_Problem_:
Repeat the entries below word for word, though any picture in them should be dropped.

_Exercise input_:

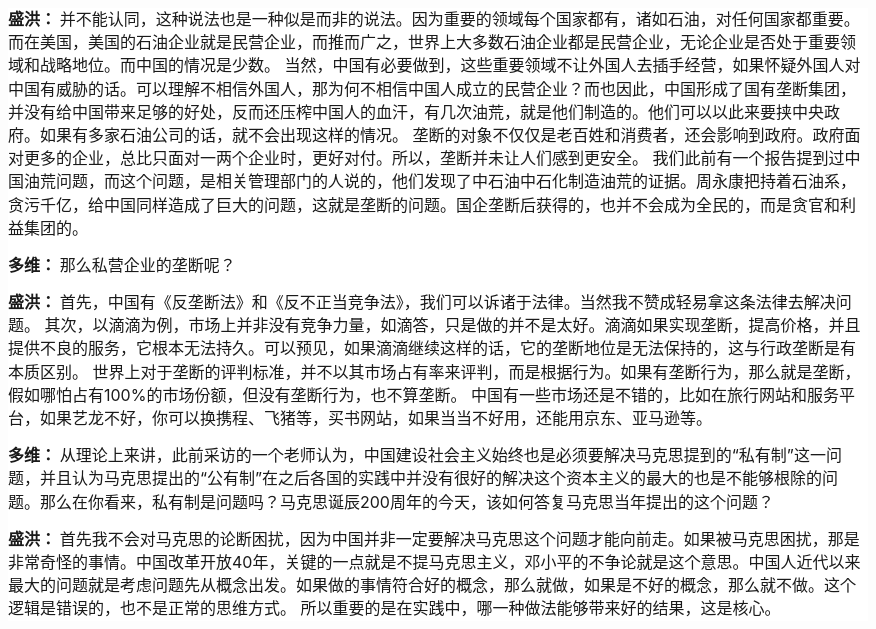 <p>
</p>
<p>
<span style="font-size: 12pt;">
<strong>
    盛洪：
   </strong>
   并不能认同，这种说法也是一种似是而非的说法。因为重要的领域每个国家都有，诸如石油，对任何国家都重要。而在美国，美国的石油企业就是民营企业，而推而广之，世界上大多数石油企业都是民营企业，无论企业是否处于重要领域和战略地位。而中国的情况是少数。 当然，中国有必要做到，这些重要领域不让外国人去插手经营，如果怀疑外国人对中国有威胁的话。可以理解不相信外国人，那为何不相信中国人成立的民营企业？而也因此，中国形成了国有垄断集团，并没有给中国带来足够的好处，反而还压榨中国人的血汗，有几次油荒，就是他们制造的。他们可以以此来要挟中央政府。如果有多家石油公司的话，就不会出现这样的情况。 垄断的对象不仅仅是老百姓和消费者，还会影响到政府。政府面对更多的企业，总比只面对一两个企业时，更好对付。所以，垄断并未让人们感到更安全。 我们此前有一个报告提到过中国油荒问题，而这个问题，是相关管理部门的人说的，他们发现了中石油中石化制造油荒的证据。周永康把持着石油系，贪污千亿，给中国同样造成了巨大的问题，这就是垄断的问题。国企垄断后获得的，也并不会成为全民的，而是贪官和利益集团的。
  </span>
</p>
<p>
</p>
<p>
<span style="font-size: 12pt;">
<strong>
    多维：
   </strong>
   那么私营企业的垄断呢？
  </span>
</p>
<p>
</p>
<p>
<span style="font-size: 12pt;">
<strong>
    盛洪：
   </strong>
   首先，中国有《反垄断法》和《反不正当竞争法》，我们可以诉诸于法律。当然我不赞成轻易拿这条法律去解决问题。 其次，以滴滴为例，市场上并非没有竞争力量，如滴答，只是做的并不是太好。滴滴如果实现垄断，提高价格，并且提供不良的服务，它根本无法持久。可以预见，如果滴滴继续这样的话，它的垄断地位是无法保持的，这与行政垄断是有本质区别。 世界上对于垄断的评判标准，并不以其市场占有率来评判，而是根据行为。如果有垄断行为，那么就是垄断，假如哪怕占有100%的市场份额，但没有垄断行为，也不算垄断。 中国有一些市场还是不错的，比如在旅行网站和服务平台，如果艺龙不好，你可以换携程、飞猪等，买书网站，如果当当不好用，还能用京东、亚马逊等。
  </span>
</p>
<p>
</p>
<p>
<span style="font-size: 12pt;">
<strong>
    多维：
   </strong>
   从理论上来讲，此前采访的一个老师认为，中国建设社会主义始终也是必须要解决马克思提到的“私有制”这一问题，并且认为马克思提出的“公有制”在之后各国的实践中并没有很好的解决这个资本主义的最大的也是不能够根除的问题。那么在你看来，私有制是问题吗？马克思诞辰200周年的今天，该如何答复马克思当年提出的这个问题？
  </span>
</p>
<p>
</p>
<p>
<span style="font-size: 12pt;">
<strong>
    盛洪：
   </strong>
   首先我不会对马克思的论断困扰，因为中国并非一定要解决马克思这个问题才能向前走。如果被马克思困扰，那是非常奇怪的事情。中国改革开放40年，关键的一点就是不提马克思主义，邓小平的不争论就是这个意思。中国人近代以来最大的问题就是考虑问题先从概念出发。如果做的事情符合好的概念，那么就做，如果是不好的概念，那么就不做。这个逻辑是错误的，也不是正常的思维方式。 所以重要的是在实践中，哪一种做法能够带来好的结果，这是核心。
  </span>
</p>
<p>
</p>
<p>
<span style="font-size: 12pt;">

_Task response_:
 <p>
</p>
<p>
<span style="font-size: 12pt;">
<strong>
    盛洪：
   </strong>
   并不能认同，这种说法也是一种似是而非的说法。因为重要的领域每个国家都有，诸如石油，对任何国家都重要。而在美国，美国的石油企业就是民营企业，而推而广之，世界上大多数石油企业都是民营企业，无论企业是否处于重要领域和战略地位。而中国的情况是少数。 当然，中国有必要做到，这些重要领域不让外国人去插手经营，如果怀疑外国人对中国有威胁的话。可以理解不相信外国人，那为何不相信中国人成立的民营企业？而也因此，中国形成了国有垄断集团，并没有给中国带来足够的好处，反而还压榨中国人的血汗，有几次油荒，就是他们制造的。他们可以以此来要挟中央政府。如果有多家石油公司的话，就不会出现这样的情况。 垄断的对象不仅仅是老百姓和消费者，还会影响到政府。政府面对更多的企业，总比只面对一两个企业时，更好对付。所以，垄断并未让人们感到更安全。 我们此前有一个报告提到过中国油荒问题，而这个问题，是相关管理部门的人说的，他们发现了中石油中石化制造油荒的证据。周永康把持着石油系，贪污千亿，给中国同样造成了巨大的问题，这就是垄断的问题。国企垄断后获得的，也并不会成为全民的，而是贪官和利益集团的。
  </span>
</p>
<p>
</p>
<p>
<span style="font-size: 12pt;">
<strong>
    多维：
   </strong>
   那么私营企业的垄断呢？
  </span>
</p>
<p>
</p>
<p>
<span style="font-size: 12pt;">
<strong>
    盛洪：
   </strong>
   首先，中国有《反垄断法》和《反不正当竞争法》，我们可以诉诸于法律。当然我不赞成轻易拿这条法律去解决问题。 其次，以滴滴为例，市场上并非没有竞争力量，如滴答，只是做的并不是太好。滴滴如果实现垄断，提高价格，并且提供不良的服务，它根本无法持久。可以预见，如果滴滴继续这样的话，它的垄断地位是无法保持的，这与行政垄断是有本质区别。 世界上对于垄断的评判标准，并不以其市场占有率来评判，而是根据行为。如果有垄断行为，那么就是垄断，假如哪怕占有100%的市场份额，但没有垄断行为，也不算垄断。 中国有一些市场还是不错的，比如在旅行网站和服务平台，如果艺龙不好，你可以换携程、飞猪等，买书网站，如果当当不好用，还能用京东、亚马逊等。
  </span>
</p>
<p>
</p>
<p>
<span style="font-size: 12pt;">
<strong>
    多维：
   </strong>
   从理论上来讲，此前采访的一个老师认为，中国建设社会主义始终也是必须要解决马克思提到的“私有制”这一问题，并且认为马克思提出的“公有制”在之后各国的实践中并没有很好的解决这个资本主义的最大的也是不能够根除的问题。那么在你看来，私有制是问题吗？马克思诞辰200周年的今天，该如何答复马克思当年提出的这个问题？
  </span>
</p>
<p>
</p>
<p>
<span style="font-size: 12pt;">
<strong>
    盛洪：
   </strong>
   首先我不会对马克思的论断困扰，因为中国并非一定要解决马克思这个问题才能向前走。如果被马克思困扰，那是非常奇怪的事情。中国改革开放40年，关键的一点就是不提马克思主义，邓小平的不争论就是这个意思。中国人近代以来最大的问题就是考虑问题先从概念出发。如果做的事情符合好的概念，那么就做，如果是不好的概念，那么就不做。这个逻辑是错误的，也不是正常的思维方式。 所以重要的是在实践中，哪一种做法能够带来好的结果，这是核心。
  </span>
</p>
<p>
</p>
<p>
<span style="font-size: 12pt;">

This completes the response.